Nous connaissons maintenant le fond de la pensée de M. Carlyle. Suivant lui, l’origine et la fatale raison d’être de toutes nos révolutions, c’est que les anciens gouvernans n’ont pas été les vrais nobles, c’est que les vieux procédés et les urnes électorales n’ont pas porté en haut lieu, les supériorités réelles. « Les prétendus guides n’ont pas guidé, ils étaient des aveugles qui n’avaient que la prétention de voir.

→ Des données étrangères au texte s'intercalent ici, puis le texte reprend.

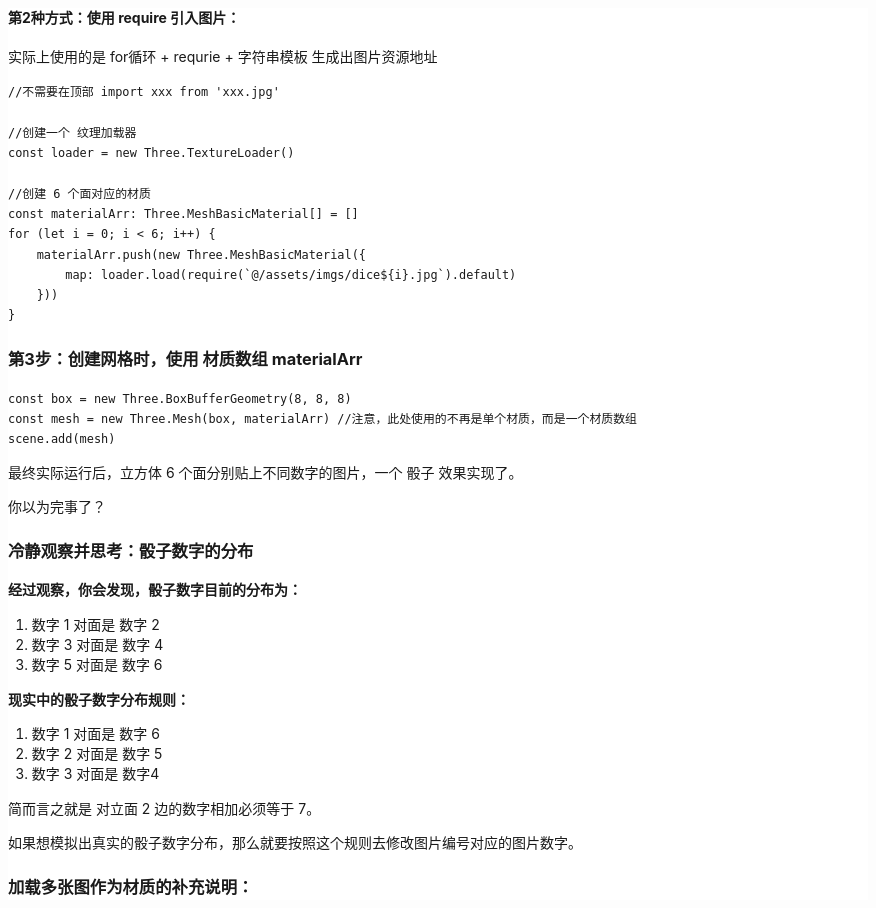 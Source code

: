 

#### 第2种方式：使用 require 引入图片：

实际上使用的是 for循环 + requrie + 字符串模板 生成出图片资源地址

```
//不需要在顶部 import xxx from 'xxx.jpg'

//创建一个 纹理加载器
const loader = new Three.TextureLoader()

//创建 6 个面对应的材质
const materialArr: Three.MeshBasicMaterial[] = []
for (let i = 0; i < 6; i++) {
    materialArr.push(new Three.MeshBasicMaterial({
        map: loader.load(require(`@/assets/imgs/dice${i}.jpg`).default)
    }))
}
```



### 第3步：创建网格时，使用 材质数组 materialArr

```
const box = new Three.BoxBufferGeometry(8, 8, 8)
const mesh = new Three.Mesh(box, materialArr) //注意，此处使用的不再是单个材质，而是一个材质数组
scene.add(mesh)
```



最终实际运行后，立方体 6 个面分别贴上不同数字的图片，一个 骰子 效果实现了。

你以为完事了？



### 冷静观察并思考：骰子数字的分布

**经过观察，你会发现，骰子数字目前的分布为：**

1. 数字 1 对面是 数字 2
2. 数字 3 对面是 数字 4
3. 数字 5 对面是 数字 6



**现实中的骰子数字分布规则：**

1. 数字 1 对面是 数字 6
2. 数字 2 对面是 数字 5
3. 数字 3 对面是 数字4

简而言之就是 对立面 2 边的数字相加必须等于 7。

如果想模拟出真实的骰子数字分布，那么就要按照这个规则去修改图片编号对应的图片数字。



### 加载多张图作为材质的补充说明：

Les rois ont été des contrefaçons de rois, des rois de parade qui avaient revêtu le costume de l’emploi et qui en touchaient les honoraires sans en faire la besogne ; les évangiles qu’ils prêchaient n’étaient point un compte-rendu véridique de la position réelle de l’homme sur la terre, mais bien une compilation incohérente, un assemblage de fantômes morts et d’ombres encore dans les limbes, de traditions, d’hypocrisies, d’indolences et de poltronneries, un mensonge fait de mensonges qui, à la, fin, ont cessé d’adhérer… Le mal n’est pas ailleurs, et le salut ne peut venir que du moyen (quel qu’il soit) qui fera arriver au pouvoir, non pas les nobles du tailleur de cour, non pas les nobles de monseigneur le journaliste, ni ceux du parterre on du paradis, mais les capacités authentiques, les magnats du Tout-Puissant, ceux qui sont sacrés par leur aptitude, ceux à qui le ciel a donné l’investiture en leur accordant la faculté de découvrir les divines destinations des choses et les lois souveraines dont l’observation donne le bonheur et la victoire, dont la viciation entraîne et entraînera à jamais la défaite et la souffrance pour tous les enfans d’Adam. »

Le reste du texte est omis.